Sounds easy but the truth is that I don’t remember much. I remember the song…Memories. Maybe that wasn’t the title but I can sing you the first line. Or maybe not. Memories, light the something something something. That’s all I remember. Oh, and Streisand sang it, I remember that. And she couldn’t or wouldn’t spell Barbara the right way.
That nice young lady who comes to see me sometimes, she can sing the song. I think she’s related to me but I’m not really sure. She looks a lot like me. Like a family resemblance. She told me who she is but then I forget right after she tells me.
Just thought of a joke. That doesn’t happen often. I say, “I think I lost my brafour and you say. ‘What’s a bra for?’ Get it. Funny. Ha, ha. Not sure why I remember that one.
Maybe the young lady will help me with my memoir. I could get her to write the things down so that someone will read it some day and they will know who I was, that I had a life, that I did things and went places. Like that. I hope I remember to ask her when she comes today or tomorrow. Or whenever she comes back.

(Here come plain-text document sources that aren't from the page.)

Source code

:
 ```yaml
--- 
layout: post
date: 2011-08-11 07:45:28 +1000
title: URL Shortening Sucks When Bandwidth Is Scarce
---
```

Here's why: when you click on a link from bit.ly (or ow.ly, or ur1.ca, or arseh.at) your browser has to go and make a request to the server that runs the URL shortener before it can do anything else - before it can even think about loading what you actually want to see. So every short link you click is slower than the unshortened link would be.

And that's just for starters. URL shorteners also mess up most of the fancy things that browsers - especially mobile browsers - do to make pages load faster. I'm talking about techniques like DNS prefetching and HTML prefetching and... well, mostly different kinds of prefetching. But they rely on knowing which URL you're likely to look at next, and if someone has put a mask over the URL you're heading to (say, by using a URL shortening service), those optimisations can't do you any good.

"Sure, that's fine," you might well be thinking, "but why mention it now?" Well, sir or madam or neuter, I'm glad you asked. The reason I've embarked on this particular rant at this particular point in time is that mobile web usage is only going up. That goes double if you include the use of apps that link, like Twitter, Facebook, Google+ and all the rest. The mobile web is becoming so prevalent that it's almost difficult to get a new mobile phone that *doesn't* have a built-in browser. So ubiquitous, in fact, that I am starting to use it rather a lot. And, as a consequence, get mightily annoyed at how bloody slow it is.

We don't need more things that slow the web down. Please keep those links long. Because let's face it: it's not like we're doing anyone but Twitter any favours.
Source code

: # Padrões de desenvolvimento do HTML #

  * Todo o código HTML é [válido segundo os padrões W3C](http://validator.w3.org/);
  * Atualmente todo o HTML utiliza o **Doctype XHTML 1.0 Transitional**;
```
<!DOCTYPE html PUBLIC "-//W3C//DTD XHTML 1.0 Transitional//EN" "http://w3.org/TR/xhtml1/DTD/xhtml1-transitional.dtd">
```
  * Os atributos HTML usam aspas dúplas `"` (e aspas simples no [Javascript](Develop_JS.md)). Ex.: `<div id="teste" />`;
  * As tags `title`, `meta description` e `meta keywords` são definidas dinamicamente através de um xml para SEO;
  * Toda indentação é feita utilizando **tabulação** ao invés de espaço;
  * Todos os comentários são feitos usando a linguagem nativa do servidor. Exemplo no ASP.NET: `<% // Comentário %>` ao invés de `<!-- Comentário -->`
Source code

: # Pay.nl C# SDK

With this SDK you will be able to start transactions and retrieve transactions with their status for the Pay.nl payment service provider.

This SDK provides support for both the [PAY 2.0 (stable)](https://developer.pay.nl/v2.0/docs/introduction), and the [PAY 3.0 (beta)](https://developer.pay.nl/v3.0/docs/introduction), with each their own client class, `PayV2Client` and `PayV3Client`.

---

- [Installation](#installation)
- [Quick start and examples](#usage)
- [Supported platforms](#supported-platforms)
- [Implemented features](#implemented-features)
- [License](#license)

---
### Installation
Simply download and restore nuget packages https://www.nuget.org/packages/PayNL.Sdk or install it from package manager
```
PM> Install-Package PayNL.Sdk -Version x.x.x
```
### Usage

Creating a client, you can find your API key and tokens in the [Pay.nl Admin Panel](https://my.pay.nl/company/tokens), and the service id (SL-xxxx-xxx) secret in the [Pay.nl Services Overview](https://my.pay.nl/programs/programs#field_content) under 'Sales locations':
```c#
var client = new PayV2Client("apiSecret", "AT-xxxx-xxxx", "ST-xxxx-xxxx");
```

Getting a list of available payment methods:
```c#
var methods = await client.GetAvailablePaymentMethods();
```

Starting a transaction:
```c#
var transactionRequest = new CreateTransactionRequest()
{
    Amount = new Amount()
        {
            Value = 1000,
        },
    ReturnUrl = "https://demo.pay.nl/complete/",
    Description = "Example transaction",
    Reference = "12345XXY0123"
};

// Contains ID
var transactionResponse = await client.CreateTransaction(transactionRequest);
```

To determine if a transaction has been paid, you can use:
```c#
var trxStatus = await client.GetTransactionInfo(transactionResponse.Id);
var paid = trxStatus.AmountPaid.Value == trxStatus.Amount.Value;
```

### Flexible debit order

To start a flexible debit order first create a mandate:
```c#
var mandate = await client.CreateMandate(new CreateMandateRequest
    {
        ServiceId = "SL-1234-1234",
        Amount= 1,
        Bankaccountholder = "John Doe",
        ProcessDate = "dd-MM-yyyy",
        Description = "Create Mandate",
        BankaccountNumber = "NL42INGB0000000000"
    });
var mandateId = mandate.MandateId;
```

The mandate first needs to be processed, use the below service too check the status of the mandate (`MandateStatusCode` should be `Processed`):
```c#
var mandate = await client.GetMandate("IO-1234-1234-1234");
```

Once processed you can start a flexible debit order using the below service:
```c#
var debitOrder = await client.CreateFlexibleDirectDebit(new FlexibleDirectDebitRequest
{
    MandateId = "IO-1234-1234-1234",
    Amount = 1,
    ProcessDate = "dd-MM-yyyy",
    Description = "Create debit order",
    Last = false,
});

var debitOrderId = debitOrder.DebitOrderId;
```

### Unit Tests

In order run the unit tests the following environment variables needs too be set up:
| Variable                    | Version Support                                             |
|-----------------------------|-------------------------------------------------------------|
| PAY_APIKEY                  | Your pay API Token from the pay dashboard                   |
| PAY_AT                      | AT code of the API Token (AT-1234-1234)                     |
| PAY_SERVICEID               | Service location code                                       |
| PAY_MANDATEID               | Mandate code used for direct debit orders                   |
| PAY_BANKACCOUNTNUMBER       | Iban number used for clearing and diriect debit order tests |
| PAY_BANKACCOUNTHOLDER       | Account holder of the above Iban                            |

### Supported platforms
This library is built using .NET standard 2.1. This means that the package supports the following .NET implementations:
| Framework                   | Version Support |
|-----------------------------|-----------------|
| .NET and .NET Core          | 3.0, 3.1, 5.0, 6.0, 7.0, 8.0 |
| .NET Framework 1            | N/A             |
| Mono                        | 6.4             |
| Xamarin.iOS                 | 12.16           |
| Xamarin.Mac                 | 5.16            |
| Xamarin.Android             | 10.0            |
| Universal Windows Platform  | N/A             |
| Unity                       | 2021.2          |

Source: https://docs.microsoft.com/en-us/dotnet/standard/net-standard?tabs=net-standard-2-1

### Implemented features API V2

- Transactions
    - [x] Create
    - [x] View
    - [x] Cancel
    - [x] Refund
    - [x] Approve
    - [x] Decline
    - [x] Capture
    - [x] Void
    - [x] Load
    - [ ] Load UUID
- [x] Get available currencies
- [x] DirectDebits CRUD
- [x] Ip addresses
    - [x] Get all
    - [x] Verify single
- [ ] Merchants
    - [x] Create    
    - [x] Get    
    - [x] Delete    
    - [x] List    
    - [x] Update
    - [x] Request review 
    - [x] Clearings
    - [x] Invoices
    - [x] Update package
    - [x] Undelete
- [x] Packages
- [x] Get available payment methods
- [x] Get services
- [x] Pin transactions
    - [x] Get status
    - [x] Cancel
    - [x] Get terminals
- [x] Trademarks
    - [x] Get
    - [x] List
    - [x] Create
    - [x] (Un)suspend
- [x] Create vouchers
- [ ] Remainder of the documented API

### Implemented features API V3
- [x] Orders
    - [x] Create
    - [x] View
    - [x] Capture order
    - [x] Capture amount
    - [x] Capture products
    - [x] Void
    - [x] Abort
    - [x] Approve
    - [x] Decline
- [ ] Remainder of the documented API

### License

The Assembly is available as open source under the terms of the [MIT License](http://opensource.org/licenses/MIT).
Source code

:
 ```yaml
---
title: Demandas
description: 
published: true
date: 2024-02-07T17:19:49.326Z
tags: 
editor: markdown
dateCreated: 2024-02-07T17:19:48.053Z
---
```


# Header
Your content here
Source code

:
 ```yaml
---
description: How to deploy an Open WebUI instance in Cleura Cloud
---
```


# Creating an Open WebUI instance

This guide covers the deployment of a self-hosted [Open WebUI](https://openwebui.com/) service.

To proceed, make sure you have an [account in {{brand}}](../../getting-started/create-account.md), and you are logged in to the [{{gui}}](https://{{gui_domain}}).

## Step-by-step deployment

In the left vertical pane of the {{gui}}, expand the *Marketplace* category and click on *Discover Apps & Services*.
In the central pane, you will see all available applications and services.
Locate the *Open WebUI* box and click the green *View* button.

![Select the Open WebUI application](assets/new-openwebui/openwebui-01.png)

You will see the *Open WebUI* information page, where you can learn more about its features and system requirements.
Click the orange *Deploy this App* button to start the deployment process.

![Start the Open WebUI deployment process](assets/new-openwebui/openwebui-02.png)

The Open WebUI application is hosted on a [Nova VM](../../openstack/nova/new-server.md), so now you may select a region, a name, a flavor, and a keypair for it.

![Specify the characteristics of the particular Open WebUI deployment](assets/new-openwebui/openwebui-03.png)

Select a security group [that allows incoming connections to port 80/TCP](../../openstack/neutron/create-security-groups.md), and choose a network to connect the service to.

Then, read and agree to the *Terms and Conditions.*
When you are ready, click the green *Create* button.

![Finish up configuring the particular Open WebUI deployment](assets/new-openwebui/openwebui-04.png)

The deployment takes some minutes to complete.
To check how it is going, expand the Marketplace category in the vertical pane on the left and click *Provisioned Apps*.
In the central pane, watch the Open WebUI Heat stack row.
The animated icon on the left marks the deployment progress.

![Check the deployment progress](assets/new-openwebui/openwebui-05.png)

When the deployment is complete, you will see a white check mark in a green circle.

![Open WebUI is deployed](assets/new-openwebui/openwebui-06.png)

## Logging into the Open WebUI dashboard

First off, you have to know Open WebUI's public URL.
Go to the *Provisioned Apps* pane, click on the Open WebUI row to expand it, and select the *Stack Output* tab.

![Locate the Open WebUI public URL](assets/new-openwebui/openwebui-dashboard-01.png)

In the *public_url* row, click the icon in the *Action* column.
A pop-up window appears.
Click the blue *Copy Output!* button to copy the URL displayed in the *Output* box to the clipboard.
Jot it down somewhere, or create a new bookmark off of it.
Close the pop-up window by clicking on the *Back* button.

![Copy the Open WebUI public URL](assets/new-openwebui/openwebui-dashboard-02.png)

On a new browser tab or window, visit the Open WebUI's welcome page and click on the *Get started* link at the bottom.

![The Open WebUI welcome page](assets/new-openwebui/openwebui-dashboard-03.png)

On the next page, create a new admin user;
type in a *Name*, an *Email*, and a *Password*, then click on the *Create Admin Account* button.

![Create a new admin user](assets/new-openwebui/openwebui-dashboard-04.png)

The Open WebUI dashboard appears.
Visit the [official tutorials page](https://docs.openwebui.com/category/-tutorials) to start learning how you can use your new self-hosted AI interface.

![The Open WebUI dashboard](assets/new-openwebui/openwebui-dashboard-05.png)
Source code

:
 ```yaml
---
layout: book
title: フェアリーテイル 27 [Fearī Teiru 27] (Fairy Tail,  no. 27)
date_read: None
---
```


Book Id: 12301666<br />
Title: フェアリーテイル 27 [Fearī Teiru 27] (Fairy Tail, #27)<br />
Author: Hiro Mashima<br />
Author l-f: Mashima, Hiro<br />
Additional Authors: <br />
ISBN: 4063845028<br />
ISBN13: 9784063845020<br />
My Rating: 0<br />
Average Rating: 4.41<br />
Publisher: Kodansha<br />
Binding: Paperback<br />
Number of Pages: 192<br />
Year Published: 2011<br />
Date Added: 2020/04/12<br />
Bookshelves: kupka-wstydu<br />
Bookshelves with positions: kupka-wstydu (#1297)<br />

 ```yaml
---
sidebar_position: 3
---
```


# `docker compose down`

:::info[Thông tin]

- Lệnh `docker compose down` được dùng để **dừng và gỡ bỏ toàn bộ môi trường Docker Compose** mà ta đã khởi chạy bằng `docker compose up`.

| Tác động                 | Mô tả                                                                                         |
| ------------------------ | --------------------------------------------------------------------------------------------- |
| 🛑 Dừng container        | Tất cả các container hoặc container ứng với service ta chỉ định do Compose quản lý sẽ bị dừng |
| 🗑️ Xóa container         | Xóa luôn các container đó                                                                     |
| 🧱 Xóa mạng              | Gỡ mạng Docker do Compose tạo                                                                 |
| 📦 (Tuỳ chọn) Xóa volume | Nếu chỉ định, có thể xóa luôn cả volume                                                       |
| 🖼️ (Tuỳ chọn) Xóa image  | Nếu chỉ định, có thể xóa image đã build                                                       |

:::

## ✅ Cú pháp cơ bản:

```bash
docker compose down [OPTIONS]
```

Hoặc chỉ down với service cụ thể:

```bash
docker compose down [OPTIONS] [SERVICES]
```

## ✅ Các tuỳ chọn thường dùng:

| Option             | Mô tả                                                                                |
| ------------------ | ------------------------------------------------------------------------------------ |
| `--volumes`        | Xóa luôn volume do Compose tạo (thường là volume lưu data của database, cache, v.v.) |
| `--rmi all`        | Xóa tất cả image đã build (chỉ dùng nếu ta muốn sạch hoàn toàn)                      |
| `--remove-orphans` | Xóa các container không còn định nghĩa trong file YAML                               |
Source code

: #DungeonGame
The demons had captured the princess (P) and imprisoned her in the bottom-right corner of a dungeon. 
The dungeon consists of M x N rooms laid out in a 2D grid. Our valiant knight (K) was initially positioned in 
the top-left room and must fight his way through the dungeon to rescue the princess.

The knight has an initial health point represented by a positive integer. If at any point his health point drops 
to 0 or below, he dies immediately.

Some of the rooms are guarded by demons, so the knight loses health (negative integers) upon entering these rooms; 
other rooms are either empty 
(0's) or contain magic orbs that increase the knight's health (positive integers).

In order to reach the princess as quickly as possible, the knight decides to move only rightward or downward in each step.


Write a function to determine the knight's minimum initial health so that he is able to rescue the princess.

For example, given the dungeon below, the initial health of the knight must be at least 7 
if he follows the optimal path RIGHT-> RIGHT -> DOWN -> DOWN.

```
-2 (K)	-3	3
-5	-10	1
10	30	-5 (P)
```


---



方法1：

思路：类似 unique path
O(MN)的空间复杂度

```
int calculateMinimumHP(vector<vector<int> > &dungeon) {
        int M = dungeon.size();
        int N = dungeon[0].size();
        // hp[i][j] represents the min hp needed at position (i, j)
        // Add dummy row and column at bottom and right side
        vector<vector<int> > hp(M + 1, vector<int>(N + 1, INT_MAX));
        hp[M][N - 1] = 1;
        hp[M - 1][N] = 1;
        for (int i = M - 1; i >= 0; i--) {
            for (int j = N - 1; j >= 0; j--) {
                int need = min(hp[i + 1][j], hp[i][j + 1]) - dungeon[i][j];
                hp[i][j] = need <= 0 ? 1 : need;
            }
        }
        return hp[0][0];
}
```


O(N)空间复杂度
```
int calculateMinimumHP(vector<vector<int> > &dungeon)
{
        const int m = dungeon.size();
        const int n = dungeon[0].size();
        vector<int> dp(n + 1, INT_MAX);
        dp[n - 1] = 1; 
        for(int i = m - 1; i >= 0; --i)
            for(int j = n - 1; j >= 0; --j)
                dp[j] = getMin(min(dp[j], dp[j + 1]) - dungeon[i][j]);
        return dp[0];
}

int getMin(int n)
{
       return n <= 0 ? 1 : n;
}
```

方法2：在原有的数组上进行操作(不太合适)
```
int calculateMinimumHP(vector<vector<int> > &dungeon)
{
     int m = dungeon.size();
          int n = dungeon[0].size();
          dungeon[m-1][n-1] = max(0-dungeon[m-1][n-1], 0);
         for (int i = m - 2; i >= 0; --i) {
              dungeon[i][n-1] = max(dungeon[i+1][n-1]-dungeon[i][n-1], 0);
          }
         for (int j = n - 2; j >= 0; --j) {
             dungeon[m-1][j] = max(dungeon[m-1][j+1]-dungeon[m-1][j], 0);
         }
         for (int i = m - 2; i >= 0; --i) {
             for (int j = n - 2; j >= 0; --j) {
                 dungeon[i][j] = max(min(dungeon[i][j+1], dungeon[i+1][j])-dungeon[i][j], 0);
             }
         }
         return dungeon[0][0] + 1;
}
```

I remember being outside and playing all day and when the cousins came and we would play hide and seek and games with a ball. I remember trying to show off and run faster and hide where no one could find me. Giant steps…that was some kind of game we played and you had to stand on the front porch. Something about a red light and a green light. Or you had to count to 20 and then go look for someone. I was better at hiding than looking.
We played until dark, until the fireflies came out and we chased them all over the yard. Sometimes we tried to trap them in a jar. And it had holes in the lid.
Where is that lady? Why isn’t she here today. When I’m not looking for her, then she shows up. When I need her to help me remember things, she’s not here.
The Way We Were….that’s it, that’s the song. That’s my life.